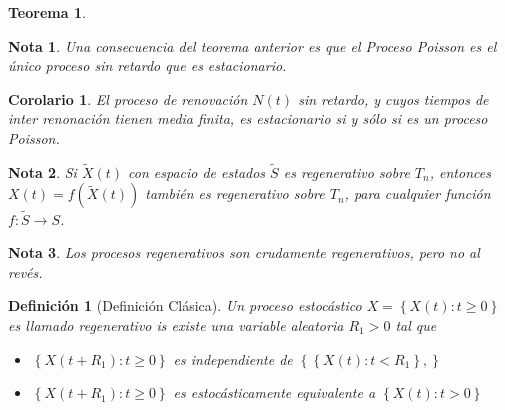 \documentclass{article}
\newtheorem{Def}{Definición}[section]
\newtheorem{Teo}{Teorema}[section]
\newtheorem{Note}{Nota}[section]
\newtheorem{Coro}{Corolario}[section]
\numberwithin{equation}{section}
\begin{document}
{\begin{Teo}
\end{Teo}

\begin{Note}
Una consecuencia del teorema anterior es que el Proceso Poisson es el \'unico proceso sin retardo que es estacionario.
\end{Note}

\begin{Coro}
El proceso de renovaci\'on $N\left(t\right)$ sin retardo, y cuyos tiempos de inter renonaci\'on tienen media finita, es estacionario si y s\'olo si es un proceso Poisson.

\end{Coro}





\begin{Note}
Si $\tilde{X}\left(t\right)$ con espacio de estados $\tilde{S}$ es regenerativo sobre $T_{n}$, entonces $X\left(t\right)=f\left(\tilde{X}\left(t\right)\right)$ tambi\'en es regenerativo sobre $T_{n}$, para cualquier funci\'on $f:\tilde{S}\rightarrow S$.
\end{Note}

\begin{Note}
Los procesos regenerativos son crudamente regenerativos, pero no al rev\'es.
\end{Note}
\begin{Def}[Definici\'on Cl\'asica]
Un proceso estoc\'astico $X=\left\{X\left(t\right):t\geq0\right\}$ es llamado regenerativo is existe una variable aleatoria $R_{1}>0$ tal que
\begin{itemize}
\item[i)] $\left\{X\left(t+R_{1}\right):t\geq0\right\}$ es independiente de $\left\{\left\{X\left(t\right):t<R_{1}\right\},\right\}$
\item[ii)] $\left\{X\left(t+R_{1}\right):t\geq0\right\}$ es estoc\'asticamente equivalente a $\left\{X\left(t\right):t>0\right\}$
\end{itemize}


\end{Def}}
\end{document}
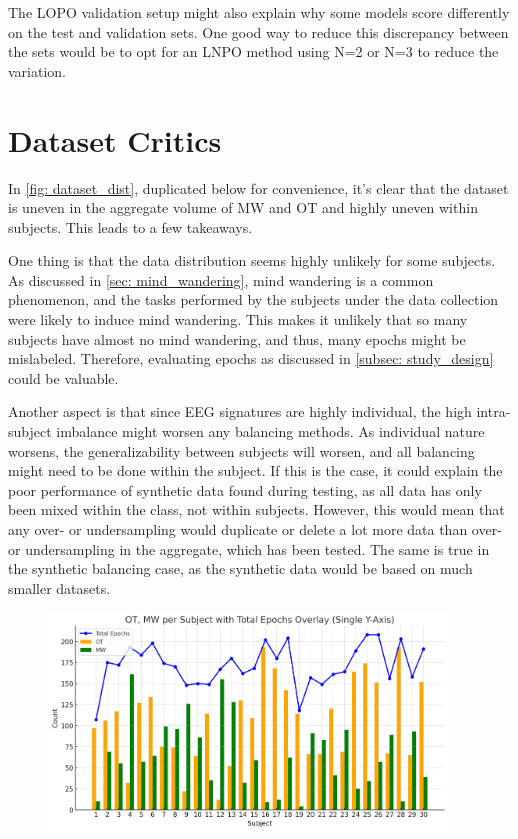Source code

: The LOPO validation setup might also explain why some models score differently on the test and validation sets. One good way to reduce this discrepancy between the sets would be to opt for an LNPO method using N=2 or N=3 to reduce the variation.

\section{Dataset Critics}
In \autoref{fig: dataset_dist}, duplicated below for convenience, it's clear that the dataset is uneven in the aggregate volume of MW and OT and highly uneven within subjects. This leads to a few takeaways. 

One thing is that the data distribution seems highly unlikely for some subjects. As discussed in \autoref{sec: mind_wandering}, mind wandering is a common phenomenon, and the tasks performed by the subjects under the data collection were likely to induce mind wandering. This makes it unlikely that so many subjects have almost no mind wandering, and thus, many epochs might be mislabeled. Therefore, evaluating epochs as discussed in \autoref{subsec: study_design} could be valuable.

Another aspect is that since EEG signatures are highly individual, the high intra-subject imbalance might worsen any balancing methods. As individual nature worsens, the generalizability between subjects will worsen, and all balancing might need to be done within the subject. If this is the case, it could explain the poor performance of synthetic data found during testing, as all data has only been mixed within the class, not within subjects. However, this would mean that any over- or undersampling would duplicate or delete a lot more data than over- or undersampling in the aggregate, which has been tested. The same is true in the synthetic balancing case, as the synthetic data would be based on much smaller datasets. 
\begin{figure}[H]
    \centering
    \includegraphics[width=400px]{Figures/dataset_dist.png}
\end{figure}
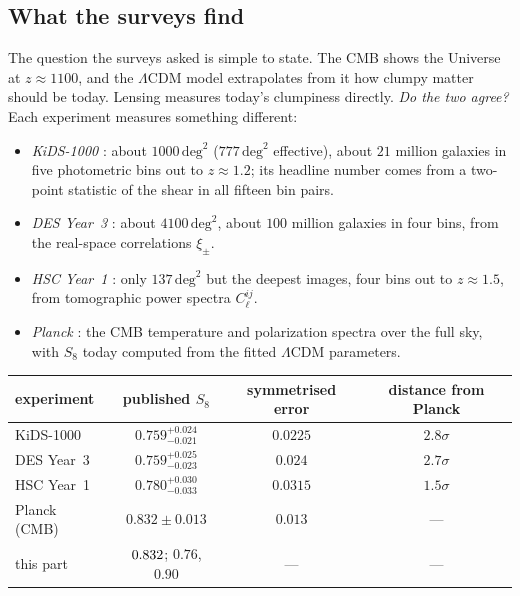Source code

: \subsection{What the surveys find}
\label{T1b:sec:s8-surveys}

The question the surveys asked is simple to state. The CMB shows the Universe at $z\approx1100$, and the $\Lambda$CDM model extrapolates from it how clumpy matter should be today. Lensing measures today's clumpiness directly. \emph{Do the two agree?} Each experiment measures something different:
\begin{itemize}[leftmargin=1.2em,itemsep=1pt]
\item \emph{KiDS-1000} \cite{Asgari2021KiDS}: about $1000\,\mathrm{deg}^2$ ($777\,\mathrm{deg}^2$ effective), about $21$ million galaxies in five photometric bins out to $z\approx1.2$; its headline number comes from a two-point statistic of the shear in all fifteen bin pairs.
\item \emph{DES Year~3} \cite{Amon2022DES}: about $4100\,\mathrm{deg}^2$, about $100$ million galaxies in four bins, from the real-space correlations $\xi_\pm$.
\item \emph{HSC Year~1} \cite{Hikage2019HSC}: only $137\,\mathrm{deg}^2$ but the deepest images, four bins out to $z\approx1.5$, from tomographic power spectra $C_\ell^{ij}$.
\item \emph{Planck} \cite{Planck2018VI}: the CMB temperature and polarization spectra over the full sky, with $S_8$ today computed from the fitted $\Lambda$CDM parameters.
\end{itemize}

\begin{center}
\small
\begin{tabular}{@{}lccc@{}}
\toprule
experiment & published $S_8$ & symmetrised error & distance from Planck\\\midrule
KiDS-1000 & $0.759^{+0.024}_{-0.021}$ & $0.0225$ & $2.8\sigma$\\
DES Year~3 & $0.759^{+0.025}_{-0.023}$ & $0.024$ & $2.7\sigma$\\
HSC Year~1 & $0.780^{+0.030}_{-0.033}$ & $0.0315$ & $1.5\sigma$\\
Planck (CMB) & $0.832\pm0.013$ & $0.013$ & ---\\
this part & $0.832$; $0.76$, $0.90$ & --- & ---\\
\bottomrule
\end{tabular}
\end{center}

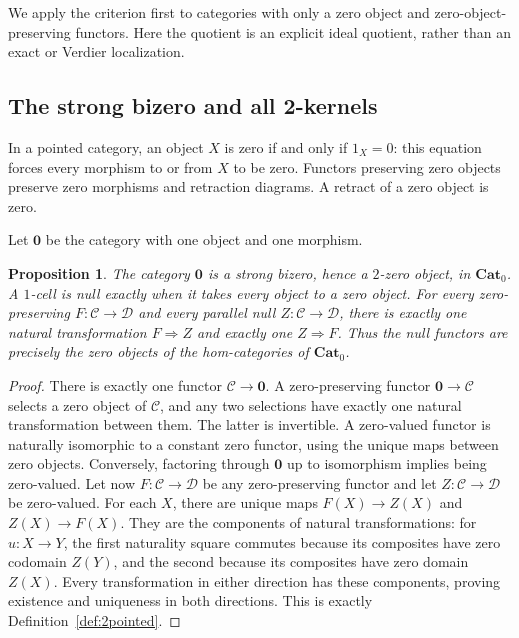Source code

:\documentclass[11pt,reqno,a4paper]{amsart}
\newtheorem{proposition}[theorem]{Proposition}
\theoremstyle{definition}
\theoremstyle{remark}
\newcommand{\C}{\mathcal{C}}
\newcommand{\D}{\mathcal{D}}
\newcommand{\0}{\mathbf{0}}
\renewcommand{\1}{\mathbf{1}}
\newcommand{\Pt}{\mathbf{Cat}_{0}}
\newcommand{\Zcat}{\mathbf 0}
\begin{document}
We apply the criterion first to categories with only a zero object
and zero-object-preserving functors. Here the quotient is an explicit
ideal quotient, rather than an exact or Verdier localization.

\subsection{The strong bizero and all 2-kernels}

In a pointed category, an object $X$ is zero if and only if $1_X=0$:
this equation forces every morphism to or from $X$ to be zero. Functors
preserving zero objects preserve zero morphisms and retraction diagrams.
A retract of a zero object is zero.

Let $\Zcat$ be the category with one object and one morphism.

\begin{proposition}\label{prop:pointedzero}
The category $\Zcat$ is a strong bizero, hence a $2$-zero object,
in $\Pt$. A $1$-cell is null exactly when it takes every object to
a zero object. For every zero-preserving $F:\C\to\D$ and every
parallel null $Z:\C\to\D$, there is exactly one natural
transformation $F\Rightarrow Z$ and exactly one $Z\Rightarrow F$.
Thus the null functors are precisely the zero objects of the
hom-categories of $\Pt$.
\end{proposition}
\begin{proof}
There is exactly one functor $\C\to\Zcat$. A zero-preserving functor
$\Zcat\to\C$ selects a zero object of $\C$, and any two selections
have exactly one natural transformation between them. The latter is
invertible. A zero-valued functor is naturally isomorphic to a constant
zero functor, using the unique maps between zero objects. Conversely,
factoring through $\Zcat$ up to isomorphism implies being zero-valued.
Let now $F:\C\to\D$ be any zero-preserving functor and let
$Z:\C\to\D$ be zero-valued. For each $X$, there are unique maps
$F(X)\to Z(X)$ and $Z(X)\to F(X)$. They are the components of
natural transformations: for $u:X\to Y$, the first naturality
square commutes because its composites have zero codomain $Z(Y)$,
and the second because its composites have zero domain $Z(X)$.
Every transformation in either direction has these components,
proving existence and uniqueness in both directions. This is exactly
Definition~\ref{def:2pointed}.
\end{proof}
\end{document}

==============================

-- Your instructions --
When an image appears in the data, skip it and output the rest exactly.

-- Expected answer --
 \documentclass{article}
\newtheorem{Def}{Definición}[section]
\newtheorem{Teo}{Teorema}[section]
\newtheorem{Note}{Nota}[section]
\newtheorem{Coro}{Corolario}[section]
\numberwithin{equation}{section}
\begin{document}
{\begin{Teo}
\end{Teo}

\begin{Note}
Una consecuencia del teorema anterior es que el Proceso Poisson es el \'unico proceso sin retardo que es estacionario.
\end{Note}

\begin{Coro}
El proceso de renovaci\'on $N\left(t\right)$ sin retardo, y cuyos tiempos de inter renonaci\'on tienen media finita, es estacionario si y s\'olo si es un proceso Poisson.

\end{Coro}





\begin{Note}
Si $\tilde{X}\left(t\right)$ con espacio de estados $\tilde{S}$ es regenerativo sobre $T_{n}$, entonces $X\left(t\right)=f\left(\tilde{X}\left(t\right)\right)$ tambi\'en es regenerativo sobre $T_{n}$, para cualquier funci\'on $f:\tilde{S}\rightarrow S$.
\end{Note}

\begin{Note}
Los procesos regenerativos son crudamente regenerativos, pero no al rev\'es.
\end{Note}
\begin{Def}[Definici\'on Cl\'asica]
Un proceso estoc\'astico $X=\left\{X\left(t\right):t\geq0\right\}$ es llamado regenerativo is existe una variable aleatoria $R_{1}>0$ tal que
\begin{itemize}
\item[i)] $\left\{X\left(t+R_{1}\right):t\geq0\right\}$ es independiente de $\left\{\left\{X\left(t\right):t<R_{1}\right\},\right\}$
\item[ii)] $\left\{X\left(t+R_{1}\right):t\geq0\right\}$ es estoc\'asticamente equivalente a $\left\{X\left(t\right):t>0\right\}$
\end{itemize}


\end{Def}}
\end{document}
Source code

: The LOPO validation setup might also explain why some models score differently on the test and validation sets. One good way to reduce this discrepancy between the sets would be to opt for an LNPO method using N=2 or N=3 to reduce the variation.

\section{Dataset Critics}
In \autoref{fig: dataset_dist}, duplicated below for convenience, it's clear that the dataset is uneven in the aggregate volume of MW and OT and highly uneven within subjects. This leads to a few takeaways. 

One thing is that the data distribution seems highly unlikely for some subjects. As discussed in \autoref{sec: mind_wandering}, mind wandering is a common phenomenon, and the tasks performed by the subjects under the data collection were likely to induce mind wandering. This makes it unlikely that so many subjects have almost no mind wandering, and thus, many epochs might be mislabeled. Therefore, evaluating epochs as discussed in \autoref{subsec: study_design} could be valuable.

Another aspect is that since EEG signatures are highly individual, the high intra-subject imbalance might worsen any balancing methods. As individual nature worsens, the generalizability between subjects will worsen, and all balancing might need to be done within the subject. If this is the case, it could explain the poor performance of synthetic data found during testing, as all data has only been mixed within the class, not within subjects. However, this would mean that any over- or undersampling would duplicate or delete a lot more data than over- or undersampling in the aggregate, which has been tested. The same is true in the synthetic balancing case, as the synthetic data would be based on much smaller datasets. 
\begin{figure}[H]
    \centering
    \includegraphics[width=400px]{Figures/dataset_dist.png}
\end{figure}
Source code

: \subsection{What the surveys find}
\label{T1b:sec:s8-surveys}

The question the surveys asked is simple to state. The CMB shows the Universe at $z\approx1100$, and the $\Lambda$CDM model extrapolates from it how clumpy matter should be today. Lensing measures today's clumpiness directly. \emph{Do the two agree?} Each experiment measures something different:
\begin{itemize}[leftmargin=1.2em,itemsep=1pt]
\item \emph{KiDS-1000} \cite{Asgari2021KiDS}: about $1000\,\mathrm{deg}^2$ ($777\,\mathrm{deg}^2$ effective), about $21$ million galaxies in five photometric bins out to $z\approx1.2$; its headline number comes from a two-point statistic of the shear in all fifteen bin pairs.
\item \emph{DES Year~3} \cite{Amon2022DES}: about $4100\,\mathrm{deg}^2$, about $100$ million galaxies in four bins, from the real-space correlations $\xi_\pm$.
\item \emph{HSC Year~1} \cite{Hikage2019HSC}: only $137\,\mathrm{deg}^2$ but the deepest images, four bins out to $z\approx1.5$, from tomographic power spectra $C_\ell^{ij}$.
\item \emph{Planck} \cite{Planck2018VI}: the CMB temperature and polarization spectra over the full sky, with $S_8$ today computed from the fitted $\Lambda$CDM parameters.
\end{itemize}

\begin{center}
\small
\begin{tabular}{@{}lccc@{}}
\toprule
experiment & published $S_8$ & symmetrised error & distance from Planck\\\midrule
KiDS-1000 & $0.759^{+0.024}_{-0.021}$ & $0.0225$ & $2.8\sigma$\\
DES Year~3 & $0.759^{+0.025}_{-0.023}$ & $0.024$ & $2.7\sigma$\\
HSC Year~1 & $0.780^{+0.030}_{-0.033}$ & $0.0315$ & $1.5\sigma$\\
Planck (CMB) & $0.832\pm0.013$ & $0.013$ & ---\\
this part & $0.832$; $0.76$, $0.90$ & --- & ---\\
\bottomrule
\end{tabular}
\end{center}

Source code

:\documentclass[11pt,reqno,a4paper]{amsart}
\newtheorem{proposition}[theorem]{Proposition}
\theoremstyle{definition}
\theoremstyle{remark}
\newcommand{\C}{\mathcal{C}}
\newcommand{\D}{\mathcal{D}}
\newcommand{\0}{\mathbf{0}}
\renewcommand{\1}{\mathbf{1}}
\newcommand{\Pt}{\mathbf{Cat}_{0}}
\newcommand{\Zcat}{\mathbf 0}
\begin{document}
We apply the criterion first to categories with only a zero object
and zero-object-preserving functors. Here the quotient is an explicit
ideal quotient, rather than an exact or Verdier localization.

\subsection{The strong bizero and all 2-kernels}

In a pointed category, an object $X$ is zero if and only if $1_X=0$:
this equation forces every morphism to or from $X$ to be zero. Functors
preserving zero objects preserve zero morphisms and retraction diagrams.
A retract of a zero object is zero.

Let $\Zcat$ be the category with one object and one morphism.

\begin{proposition}\label{prop:pointedzero}
The category $\Zcat$ is a strong bizero, hence a $2$-zero object,
in $\Pt$. A $1$-cell is null exactly when it takes every object to
a zero object. For every zero-preserving $F:\C\to\D$ and every
parallel null $Z:\C\to\D$, there is exactly one natural
transformation $F\Rightarrow Z$ and exactly one $Z\Rightarrow F$.
Thus the null functors are precisely the zero objects of the
hom-categories of $\Pt$.
\end{proposition}
\begin{proof}
There is exactly one functor $\C\to\Zcat$. A zero-preserving functor
$\Zcat\to\C$ selects a zero object of $\C$, and any two selections
have exactly one natural transformation between them. The latter is
invertible. A zero-valued functor is naturally isomorphic to a constant
zero functor, using the unique maps between zero objects. Conversely,
factoring through $\Zcat$ up to isomorphism implies being zero-valued.
Let now $F:\C\to\D$ be any zero-preserving functor and let
$Z:\C\to\D$ be zero-valued. For each $X$, there are unique maps
$F(X)\to Z(X)$ and $Z(X)\to F(X)$. They are the components of
natural transformations: for $u:X\to Y$, the first naturality
square commutes because its composites have zero codomain $Z(Y)$,
and the second because its composites have zero domain $Z(X)$.
Every transformation in either direction has these components,
proving existence and uniqueness in both directions. This is exactly
Definition~\ref{def:2pointed}.
\end{proof}
\end{document}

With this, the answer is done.